Exercise instructions -
How many lines in the entries below include the string "betrfsTwo"? Answer with the number only.

Data provided -
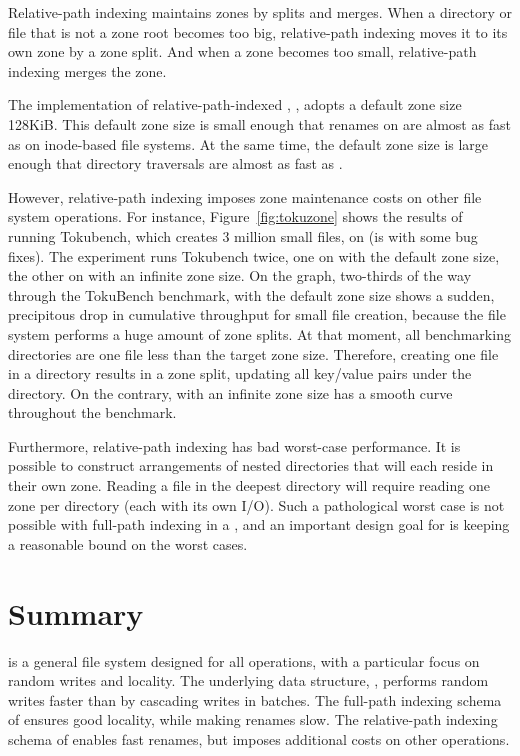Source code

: Relative-path indexing maintains zones by splits and merges.
When a directory or file that is not a zone root becomes too big,
relative-path indexing moves it to its own zone by a zone split.
And when a zone becomes too small, relative-path indexing merges the zone.

The implementation of relative-path-indexed \betrfs, \betrfsTwo, adopts a
default zone size 128KiB.
This default zone size is small enough that renames on \betrfsTwo are almost
as fast as on inode-based file systems.
At the same time, the default zone size is large enough that directory
traversals are almost as fast as \betrfsOne.

However, relative-path indexing imposes zone maintenance costs on other file
system operations.
For instance, Figure~\ref{fig:tokuzone} shows the results of running Tokubench,
which creates 3 million small files, on \betrfsThree
(\betrfsThree is \betrfsTwo with some bug fixes).
The experiment runs Tokubench twice,
one on \betrfsThree with the default zone size,
the other on \betrfsThree with an infinite zone size.
On the graph, two-thirds of the way through the TokuBench benchmark,
\betrfsThree with the default zone size shows a sudden,
precipitous drop in cumulative throughput for small file creation,
because the file system performs a huge amount of zone splits.
At that moment, all benchmarking directories are one file less than the target
zone size.
Therefore, creating one file in a directory results in a zone split,
updating all key/value pairs under the directory.
On the contrary, \betrfsThree with an infinite zone size
has a smooth curve throughout the benchmark.

Furthermore, relative-path indexing has bad worst-case performance.
It is possible to construct arrangements of nested directories that will each
reside in their own zone.
Reading a file in the deepest directory will require reading one zone per
directory (each with its own I/O).
Such a pathological worst case is not possible with full-path indexing in a
\bet, and an important design goal for \betrfs is keeping a reasonable bound on
the worst cases.

\section{Summary}

\betrfs is a general file system designed for all operations, with a particular
focus on random writes and locality.
The underlying data structure, \bets, performs random writes faster than \btrees
by cascading writes in batches.
The full-path indexing schema of \betrfsOne ensures good locality, while making
renames slow.
The relative-path indexing schema of \betrfsTwo enables fast renames,
but imposes additional costs on other operations.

Reply to the task -
4